In Google Spanner, is it possible that the exact s

2019-07-21 17:34发布

问题:

In Google Spanner, commit timestamps are generated by the server and based on "TrueTime" as discussed in https://cloud.google.com/spanner/docs/commit-timestamp. This page also states that timestamps are not guarnateed to be unique, so multiple independent writers can generate timestamps that are exactly the same.

On the documentation of consistency guarantees, it is stated that In addition if one transaction completes before another transaction starts to commit, the system guarantees that clients can never see a state that includes the effect of the second transaction but not the first.

What I'm trying to understand is the combination of

  1. Multiple concurrent transactions committing "at the same time" resulting in the same commit timestamp (where the commit timestamp forms part of a key for the table)
  2. A reader observing new rows being entered into above table

Under these circumstances, is it possible that a reader can observe some but not all of the rows that will (eventually) be stored with the exact same timestamp?
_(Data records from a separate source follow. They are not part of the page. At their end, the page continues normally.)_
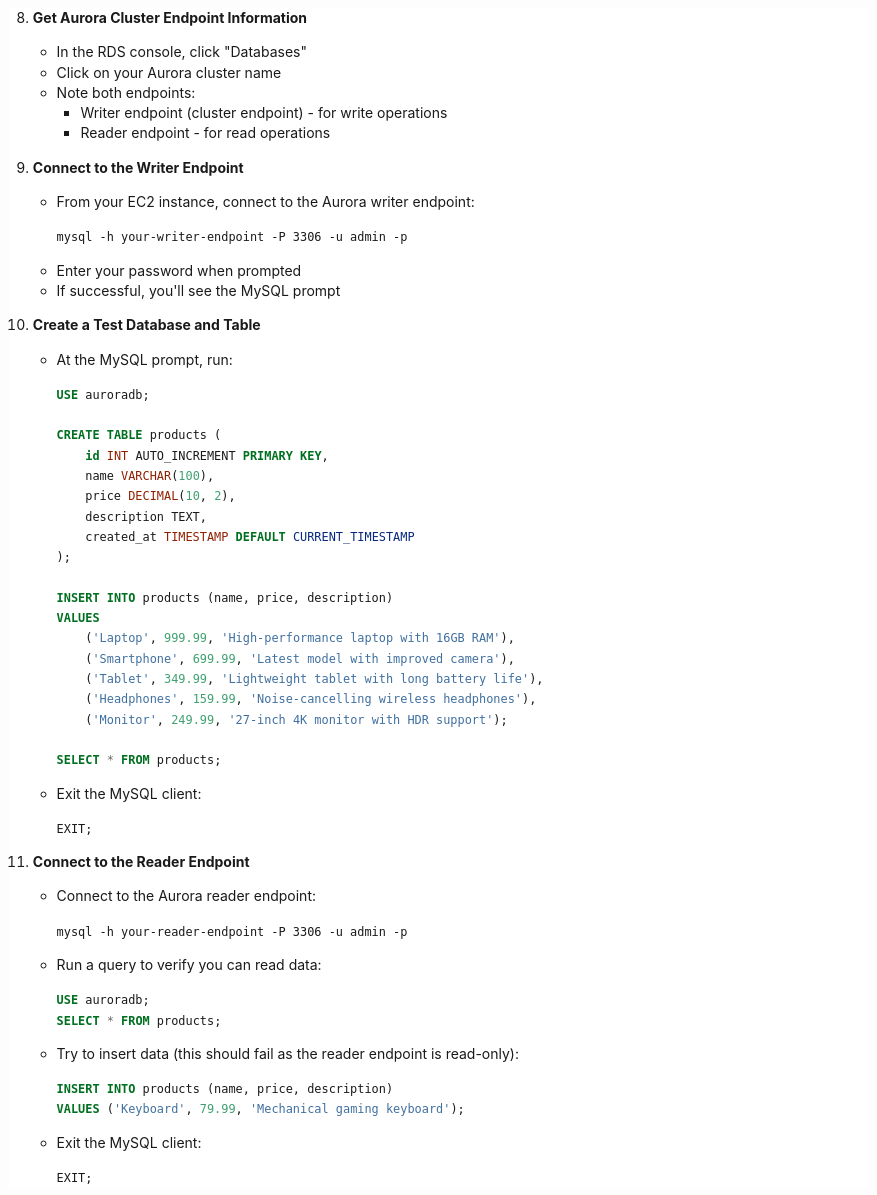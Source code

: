 8. **Get Aurora Cluster Endpoint Information**
   - In the RDS console, click "Databases"
   - Click on your Aurora cluster name
   - Note both endpoints:
     - Writer endpoint (cluster endpoint) - for write operations
     - Reader endpoint - for read operations

9. **Connect to the Writer Endpoint**
   - From your EC2 instance, connect to the Aurora writer endpoint:
     ```
     mysql -h your-writer-endpoint -P 3306 -u admin -p
     ```
   - Enter your password when prompted
   - If successful, you'll see the MySQL prompt

10. **Create a Test Database and Table**
    - At the MySQL prompt, run:
      ```sql
      USE auroradb;
      
      CREATE TABLE products (
          id INT AUTO_INCREMENT PRIMARY KEY,
          name VARCHAR(100),
          price DECIMAL(10, 2),
          description TEXT,
          created_at TIMESTAMP DEFAULT CURRENT_TIMESTAMP
      );
      
      INSERT INTO products (name, price, description)
      VALUES 
          ('Laptop', 999.99, 'High-performance laptop with 16GB RAM'),
          ('Smartphone', 699.99, 'Latest model with improved camera'),
          ('Tablet', 349.99, 'Lightweight tablet with long battery life'),
          ('Headphones', 159.99, 'Noise-cancelling wireless headphones'),
          ('Monitor', 249.99, '27-inch 4K monitor with HDR support');
      
      SELECT * FROM products;
      ```
    - Exit the MySQL client:
      ```
      EXIT;
      ```

11. **Connect to the Reader Endpoint**
    - Connect to the Aurora reader endpoint:
      ```
      mysql -h your-reader-endpoint -P 3306 -u admin -p
      ```
    - Run a query to verify you can read data:
      ```sql
      USE auroradb;
      SELECT * FROM products;
      ```
    - Try to insert data (this should fail as the reader endpoint is read-only):
      ```sql
      INSERT INTO products (name, price, description)
      VALUES ('Keyboard', 79.99, 'Mechanical gaming keyboard');
      ```
    - Exit the MySQL client:
      ```
      EXIT;
      ```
Or put differently, if searching for all rows up to a known exact timestamp, and with rows are being inserted with that timestamp, is it possible that the query first returns some of the results, but when executed again returns more?

The context of this is an attempt to model a stream of events ordered by time in an append only manner - I need to be able to keep what is effectively a cursor to a particular point in time (point in the stream of events) and need to know whether or not having observed events at time T means you can never get more events again at exactly time T.

回答1:

Spanner is externally consistent, meaning that any reader will only be able to read the results of completed transactions...
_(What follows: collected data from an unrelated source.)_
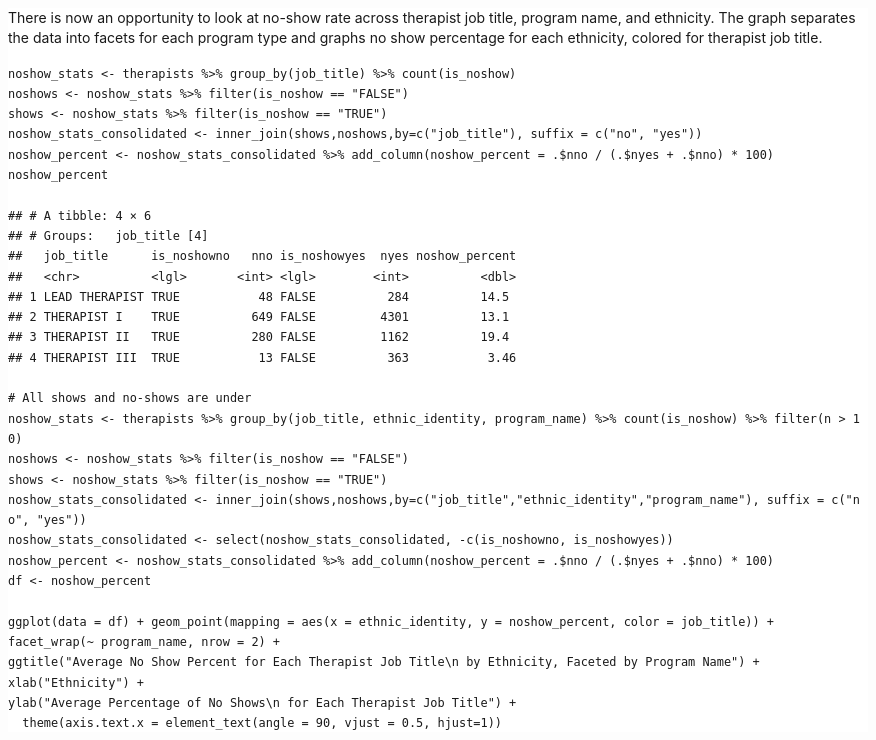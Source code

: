There is now an opportunity to look at no-show rate across therapist job
title, program name, and ethnicity. The graph separates the data into
facets for each program type and graphs no show percentage for each
ethnicity, colored for therapist job title.

    noshow_stats <- therapists %>% group_by(job_title) %>% count(is_noshow)
    noshows <- noshow_stats %>% filter(is_noshow == "FALSE")
    shows <- noshow_stats %>% filter(is_noshow == "TRUE")
    noshow_stats_consolidated <- inner_join(shows,noshows,by=c("job_title"), suffix = c("no", "yes")) 
    noshow_percent <- noshow_stats_consolidated %>% add_column(noshow_percent = .$nno / (.$nyes + .$nno) * 100)
    noshow_percent

    ## # A tibble: 4 × 6
    ## # Groups:   job_title [4]
    ##   job_title      is_noshowno   nno is_noshowyes  nyes noshow_percent
    ##   <chr>          <lgl>       <int> <lgl>        <int>          <dbl>
    ## 1 LEAD THERAPIST TRUE           48 FALSE          284          14.5 
    ## 2 THERAPIST I    TRUE          649 FALSE         4301          13.1 
    ## 3 THERAPIST II   TRUE          280 FALSE         1162          19.4 
    ## 4 THERAPIST III  TRUE           13 FALSE          363           3.46

    # All shows and no-shows are under
    noshow_stats <- therapists %>% group_by(job_title, ethnic_identity, program_name) %>% count(is_noshow) %>% filter(n > 10)
    noshows <- noshow_stats %>% filter(is_noshow == "FALSE")
    shows <- noshow_stats %>% filter(is_noshow == "TRUE")
    noshow_stats_consolidated <- inner_join(shows,noshows,by=c("job_title","ethnic_identity","program_name"), suffix = c("no", "yes"))
    noshow_stats_consolidated <- select(noshow_stats_consolidated, -c(is_noshowno, is_noshowyes))
    noshow_percent <- noshow_stats_consolidated %>% add_column(noshow_percent = .$nno / (.$nyes + .$nno) * 100)
    df <- noshow_percent

    ggplot(data = df) + geom_point(mapping = aes(x = ethnic_identity, y = noshow_percent, color = job_title)) + 
    facet_wrap(~ program_name, nrow = 2) +
    ggtitle("Average No Show Percent for Each Therapist Job Title\n by Ethnicity, Faceted by Program Name") +
    xlab("Ethnicity") +
    ylab("Average Percentage of No Shows\n for Each Therapist Job Title") + 
      theme(axis.text.x = element_text(angle = 90, vjust = 0.5, hjust=1))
Along with all externally consistent DB's, it is not possible for a reader outside of a transaction to be able to read the 'pending state' of another transaction. So a reader at time T will only be able to see transactions that have been committed before time T.

Multiple simultaneous insert/update transactions at commit time T (which would affect different rows, otherwise they could not be simultaneous) would not be seen by the reader at time T, but both would be seen by a reader at T+1

I ... need to know whether or not having observed events at time T means you can never get more events again at exactly time T.
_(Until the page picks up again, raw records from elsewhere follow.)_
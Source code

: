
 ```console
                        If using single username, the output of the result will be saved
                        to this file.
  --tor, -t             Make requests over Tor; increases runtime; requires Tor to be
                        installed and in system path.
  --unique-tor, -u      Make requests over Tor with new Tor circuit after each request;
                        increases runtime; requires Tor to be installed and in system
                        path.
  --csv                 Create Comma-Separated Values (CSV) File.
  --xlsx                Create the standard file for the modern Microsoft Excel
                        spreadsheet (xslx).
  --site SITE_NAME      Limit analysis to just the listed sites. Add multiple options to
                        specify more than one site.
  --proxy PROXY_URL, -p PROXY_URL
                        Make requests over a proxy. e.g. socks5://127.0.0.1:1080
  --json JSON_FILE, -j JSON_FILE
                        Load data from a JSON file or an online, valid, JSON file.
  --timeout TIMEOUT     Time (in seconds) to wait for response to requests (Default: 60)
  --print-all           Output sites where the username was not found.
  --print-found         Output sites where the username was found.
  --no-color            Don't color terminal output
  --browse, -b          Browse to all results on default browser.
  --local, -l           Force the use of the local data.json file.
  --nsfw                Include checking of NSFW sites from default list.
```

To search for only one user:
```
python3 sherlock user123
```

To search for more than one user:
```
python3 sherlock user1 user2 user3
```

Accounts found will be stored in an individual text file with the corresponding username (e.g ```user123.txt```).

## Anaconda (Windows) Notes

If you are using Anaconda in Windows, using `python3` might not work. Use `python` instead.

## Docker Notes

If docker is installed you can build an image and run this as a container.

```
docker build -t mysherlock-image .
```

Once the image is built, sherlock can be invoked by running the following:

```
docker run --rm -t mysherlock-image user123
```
Yes - ish. Rephrasing slightly as this is nuanced:
Having read events up to and including time T means you will never get any more events occurring with time equal to or before time T

But remember that the commit timestamp column is a simple TIMESTAMP column where any value can be stored -- it is the application that requests that the value stored is the commit timestamp, and there is nothing at the DB level to stop the application storing any value it likes...

As always with Spanner, it is the application which has to enforce/maintain the data integrity.